== TRY IT ==
Every entry must be set down exactly in the answer; no pictures should appear.

== MATERIAL FOR THE TASK ==
::::
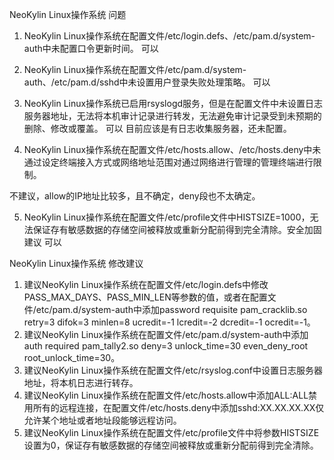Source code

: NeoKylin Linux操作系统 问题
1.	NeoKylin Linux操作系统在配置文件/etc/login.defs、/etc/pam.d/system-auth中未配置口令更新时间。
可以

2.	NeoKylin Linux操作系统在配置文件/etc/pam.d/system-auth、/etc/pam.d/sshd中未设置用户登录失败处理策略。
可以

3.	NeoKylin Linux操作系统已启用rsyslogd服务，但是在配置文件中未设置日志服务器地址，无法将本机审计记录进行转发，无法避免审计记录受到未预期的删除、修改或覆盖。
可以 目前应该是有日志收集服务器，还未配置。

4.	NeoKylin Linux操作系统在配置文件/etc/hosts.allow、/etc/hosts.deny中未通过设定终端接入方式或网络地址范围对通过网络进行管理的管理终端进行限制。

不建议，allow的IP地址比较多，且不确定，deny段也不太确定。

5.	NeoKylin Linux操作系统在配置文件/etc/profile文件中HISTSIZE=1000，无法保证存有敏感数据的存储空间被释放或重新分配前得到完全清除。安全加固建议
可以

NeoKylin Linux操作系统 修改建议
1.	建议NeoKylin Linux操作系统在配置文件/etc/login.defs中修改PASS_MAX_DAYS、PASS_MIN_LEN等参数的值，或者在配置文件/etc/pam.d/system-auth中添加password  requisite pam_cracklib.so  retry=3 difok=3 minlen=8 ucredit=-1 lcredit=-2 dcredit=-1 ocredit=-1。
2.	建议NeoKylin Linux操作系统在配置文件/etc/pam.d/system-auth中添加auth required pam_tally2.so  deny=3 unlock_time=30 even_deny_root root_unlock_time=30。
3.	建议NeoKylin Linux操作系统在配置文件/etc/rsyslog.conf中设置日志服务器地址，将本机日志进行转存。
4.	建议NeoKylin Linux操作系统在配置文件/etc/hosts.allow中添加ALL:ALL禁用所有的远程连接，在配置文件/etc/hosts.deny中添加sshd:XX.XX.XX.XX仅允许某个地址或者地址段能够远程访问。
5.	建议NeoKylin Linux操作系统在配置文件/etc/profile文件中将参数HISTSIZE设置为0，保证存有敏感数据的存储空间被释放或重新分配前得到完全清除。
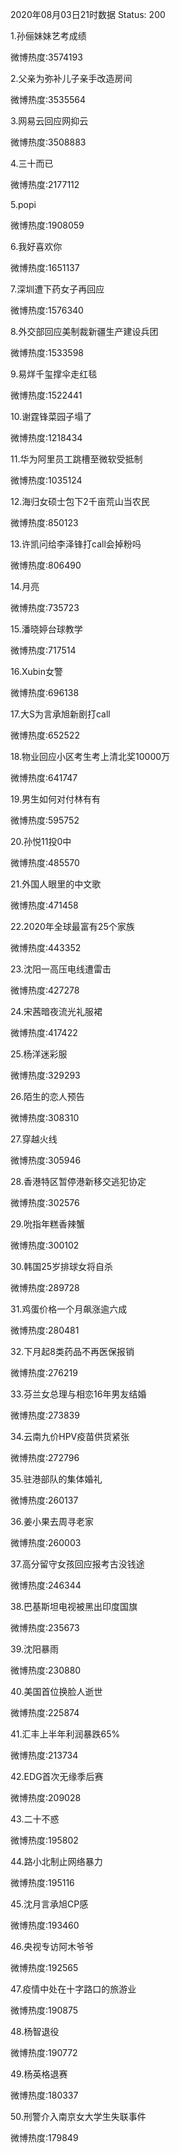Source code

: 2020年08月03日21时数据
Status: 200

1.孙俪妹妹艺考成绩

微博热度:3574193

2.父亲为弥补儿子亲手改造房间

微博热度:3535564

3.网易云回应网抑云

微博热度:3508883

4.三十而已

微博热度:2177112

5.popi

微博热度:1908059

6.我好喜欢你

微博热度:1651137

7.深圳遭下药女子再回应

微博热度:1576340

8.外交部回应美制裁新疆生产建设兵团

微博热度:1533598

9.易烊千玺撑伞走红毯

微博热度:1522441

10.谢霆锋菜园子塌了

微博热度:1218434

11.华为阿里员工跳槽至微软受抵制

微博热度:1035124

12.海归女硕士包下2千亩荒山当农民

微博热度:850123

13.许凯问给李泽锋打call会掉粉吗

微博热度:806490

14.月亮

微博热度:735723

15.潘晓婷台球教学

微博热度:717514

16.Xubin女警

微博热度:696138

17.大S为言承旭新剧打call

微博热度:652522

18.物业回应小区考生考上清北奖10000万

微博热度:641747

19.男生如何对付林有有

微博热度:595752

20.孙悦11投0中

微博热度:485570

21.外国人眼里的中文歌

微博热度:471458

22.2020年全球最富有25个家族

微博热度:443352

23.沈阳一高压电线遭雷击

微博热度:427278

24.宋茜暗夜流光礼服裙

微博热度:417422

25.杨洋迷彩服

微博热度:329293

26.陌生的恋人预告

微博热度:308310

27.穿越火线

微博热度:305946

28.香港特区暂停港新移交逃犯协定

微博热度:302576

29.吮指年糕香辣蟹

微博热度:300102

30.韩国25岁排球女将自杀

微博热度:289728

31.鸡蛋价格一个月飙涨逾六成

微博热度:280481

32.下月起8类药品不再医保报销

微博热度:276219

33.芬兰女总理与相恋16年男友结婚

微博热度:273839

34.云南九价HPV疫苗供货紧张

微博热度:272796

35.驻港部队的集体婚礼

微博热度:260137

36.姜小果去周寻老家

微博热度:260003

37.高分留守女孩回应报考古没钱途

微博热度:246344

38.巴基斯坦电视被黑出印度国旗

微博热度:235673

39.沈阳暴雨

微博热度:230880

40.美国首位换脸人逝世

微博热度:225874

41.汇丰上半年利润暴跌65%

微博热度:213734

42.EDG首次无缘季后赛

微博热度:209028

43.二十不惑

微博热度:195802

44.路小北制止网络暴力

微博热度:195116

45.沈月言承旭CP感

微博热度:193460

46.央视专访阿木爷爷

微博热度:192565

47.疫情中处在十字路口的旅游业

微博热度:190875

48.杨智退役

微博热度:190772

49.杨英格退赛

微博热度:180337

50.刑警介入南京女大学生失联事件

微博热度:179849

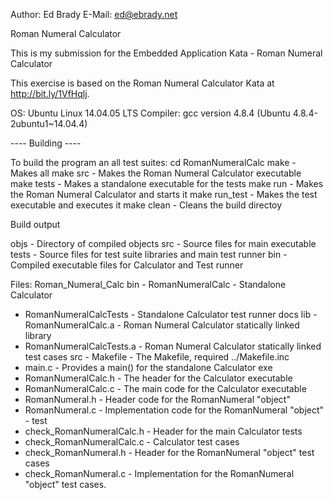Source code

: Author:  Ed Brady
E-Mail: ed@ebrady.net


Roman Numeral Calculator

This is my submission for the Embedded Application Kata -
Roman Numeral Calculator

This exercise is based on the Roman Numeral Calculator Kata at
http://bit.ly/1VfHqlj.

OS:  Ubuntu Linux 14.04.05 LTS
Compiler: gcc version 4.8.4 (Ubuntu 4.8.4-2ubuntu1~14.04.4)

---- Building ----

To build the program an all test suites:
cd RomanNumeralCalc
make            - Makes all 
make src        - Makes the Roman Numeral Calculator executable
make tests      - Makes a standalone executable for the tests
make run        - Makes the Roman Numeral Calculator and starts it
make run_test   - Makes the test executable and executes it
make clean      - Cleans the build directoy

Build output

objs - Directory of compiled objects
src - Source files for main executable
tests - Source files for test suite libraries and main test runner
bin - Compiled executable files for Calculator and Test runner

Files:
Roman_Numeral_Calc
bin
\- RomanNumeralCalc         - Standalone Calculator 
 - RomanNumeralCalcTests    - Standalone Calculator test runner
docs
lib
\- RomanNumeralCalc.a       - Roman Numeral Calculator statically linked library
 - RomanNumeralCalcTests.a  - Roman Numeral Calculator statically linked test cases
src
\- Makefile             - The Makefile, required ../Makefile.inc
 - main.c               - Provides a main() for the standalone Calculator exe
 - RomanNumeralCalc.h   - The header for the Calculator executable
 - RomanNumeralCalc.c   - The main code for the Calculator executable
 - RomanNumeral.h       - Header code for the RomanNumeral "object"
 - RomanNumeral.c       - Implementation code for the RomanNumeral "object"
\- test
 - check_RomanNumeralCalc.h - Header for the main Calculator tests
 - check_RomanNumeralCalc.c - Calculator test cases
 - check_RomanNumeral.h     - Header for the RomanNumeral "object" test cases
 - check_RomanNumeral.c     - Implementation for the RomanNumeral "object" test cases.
::::
== RESULT FOR THIS TASK ==
Source code

: NeoKylin Linux操作系统 问题
1.	NeoKylin Linux操作系统在配置文件/etc/login.defs、/etc/pam.d/system-auth中未配置口令更新时间。
可以

2.	NeoKylin Linux操作系统在配置文件/etc/pam.d/system-auth、/etc/pam.d/sshd中未设置用户登录失败处理策略。
可以

3.	NeoKylin Linux操作系统已启用rsyslogd服务，但是在配置文件中未设置日志服务器地址，无法将本机审计记录进行转发，无法避免审计记录受到未预期的删除、修改或覆盖。
可以 目前应该是有日志收集服务器，还未配置。

4.	NeoKylin Linux操作系统在配置文件/etc/hosts.allow、/etc/hosts.deny中未通过设定终端接入方式或网络地址范围对通过网络进行管理的管理终端进行限制。

不建议，allow的IP地址比较多，且不确定，deny段也不太确定。

5.	NeoKylin Linux操作系统在配置文件/etc/profile文件中HISTSIZE=1000，无法保证存有敏感数据的存储空间被释放或重新分配前得到完全清除。安全加固建议
可以

NeoKylin Linux操作系统 修改建议
1.	建议NeoKylin Linux操作系统在配置文件/etc/login.defs中修改PASS_MAX_DAYS、PASS_MIN_LEN等参数的值，或者在配置文件/etc/pam.d/system-auth中添加password  requisite pam_cracklib.so  retry=3 difok=3 minlen=8 ucredit=-1 lcredit=-2 dcredit=-1 ocredit=-1。
2.	建议NeoKylin Linux操作系统在配置文件/etc/pam.d/system-auth中添加auth required pam_tally2.so  deny=3 unlock_time=30 even_deny_root root_unlock_time=30。
3.	建议NeoKylin Linux操作系统在配置文件/etc/rsyslog.conf中设置日志服务器地址，将本机日志进行转存。
4.	建议NeoKylin Linux操作系统在配置文件/etc/hosts.allow中添加ALL:ALL禁用所有的远程连接，在配置文件/etc/hosts.deny中添加sshd:XX.XX.XX.XX仅允许某个地址或者地址段能够远程访问。
5.	建议NeoKylin Linux操作系统在配置文件/etc/profile文件中将参数HISTSIZE设置为0，保证存有敏感数据的存储空间被释放或重新分配前得到完全清除。
Source code

: 2020年08月03日21时数据
Status: 200

1.孙俪妹妹艺考成绩

微博热度:3574193

2.父亲为弥补儿子亲手改造房间

微博热度:3535564

3.网易云回应网抑云

微博热度:3508883

4.三十而已

微博热度:2177112

5.popi

微博热度:1908059

6.我好喜欢你

微博热度:1651137

7.深圳遭下药女子再回应

微博热度:1576340

8.外交部回应美制裁新疆生产建设兵团

微博热度:1533598

9.易烊千玺撑伞走红毯

微博热度:1522441

10.谢霆锋菜园子塌了

微博热度:1218434

11.华为阿里员工跳槽至微软受抵制

微博热度:1035124

12.海归女硕士包下2千亩荒山当农民

微博热度:850123

13.许凯问给李泽锋打call会掉粉吗

微博热度:806490

14.月亮

微博热度:735723

15.潘晓婷台球教学

微博热度:717514

16.Xubin女警

微博热度:696138

17.大S为言承旭新剧打call

微博热度:652522

18.物业回应小区考生考上清北奖10000万

微博热度:641747

19.男生如何对付林有有

微博热度:595752

20.孙悦11投0中

微博热度:485570

21.外国人眼里的中文歌

微博热度:471458

22.2020年全球最富有25个家族

微博热度:443352

23.沈阳一高压电线遭雷击

微博热度:427278

24.宋茜暗夜流光礼服裙

微博热度:417422

25.杨洋迷彩服

微博热度:329293

26.陌生的恋人预告

微博热度:308310

27.穿越火线

微博热度:305946

28.香港特区暂停港新移交逃犯协定

微博热度:302576

29.吮指年糕香辣蟹

微博热度:300102

30.韩国25岁排球女将自杀

微博热度:289728

31.鸡蛋价格一个月飙涨逾六成

微博热度:280481

32.下月起8类药品不再医保报销

微博热度:276219

33.芬兰女总理与相恋16年男友结婚

微博热度:273839

34.云南九价HPV疫苗供货紧张

微博热度:272796

35.驻港部队的集体婚礼

微博热度:260137

36.姜小果去周寻老家

微博热度:260003

37.高分留守女孩回应报考古没钱途

微博热度:246344

38.巴基斯坦电视被黑出印度国旗

微博热度:235673

39.沈阳暴雨

微博热度:230880

40.美国首位换脸人逝世

微博热度:225874

41.汇丰上半年利润暴跌65%

微博热度:213734

42.EDG首次无缘季后赛

微博热度:209028

43.二十不惑

微博热度:195802

44.路小北制止网络暴力

微博热度:195116

45.沈月言承旭CP感

微博热度:193460

46.央视专访阿木爷爷

微博热度:192565

47.疫情中处在十字路口的旅游业

微博热度:190875

48.杨智退役

微博热度:190772

49.杨英格退赛

微博热度:180337

50.刑警介入南京女大学生失联事件

微博热度:179849

Source code

: Author:  Ed Brady
E-Mail: ed@ebrady.net


Roman Numeral Calculator

This is my submission for the Embedded Application Kata -
Roman Numeral Calculator

This exercise is based on the Roman Numeral Calculator Kata at
http://bit.ly/1VfHqlj.

OS:  Ubuntu Linux 14.04.05 LTS
Compiler: gcc version 4.8.4 (Ubuntu 4.8.4-2ubuntu1~14.04.4)

---- Building ----

To build the program an all test suites:
cd RomanNumeralCalc
make            - Makes all 
make src        - Makes the Roman Numeral Calculator executable
make tests      - Makes a standalone executable for the tests
make run        - Makes the Roman Numeral Calculator and starts it
make run_test   - Makes the test executable and executes it
make clean      - Cleans the build directoy

Build output

objs - Directory of compiled objects
src - Source files for main executable
tests - Source files for test suite libraries and main test runner
bin - Compiled executable files for Calculator and Test runner

Files:
Roman_Numeral_Calc
bin
\- RomanNumeralCalc         - Standalone Calculator 
 - RomanNumeralCalcTests    - Standalone Calculator test runner
docs
lib
\- RomanNumeralCalc.a       - Roman Numeral Calculator statically linked library
 - RomanNumeralCalcTests.a  - Roman Numeral Calculator statically linked test cases
src
\- Makefile             - The Makefile, required ../Makefile.inc
 - main.c               - Provides a main() for the standalone Calculator exe
 - RomanNumeralCalc.h   - The header for the Calculator executable
 - RomanNumeralCalc.c   - The main code for the Calculator executable
 - RomanNumeral.h       - Header code for the RomanNumeral "object"
 - RomanNumeral.c       - Implementation code for the RomanNumeral "object"
\- test
 - check_RomanNumeralCalc.h - Header for the main Calculator tests
 - check_RomanNumeralCalc.c - Calculator test cases
 - check_RomanNumeral.h     - Header for the RomanNumeral "object" test cases
 - check_RomanNumeral.c     - Implementation for the RomanNumeral "object" test cases.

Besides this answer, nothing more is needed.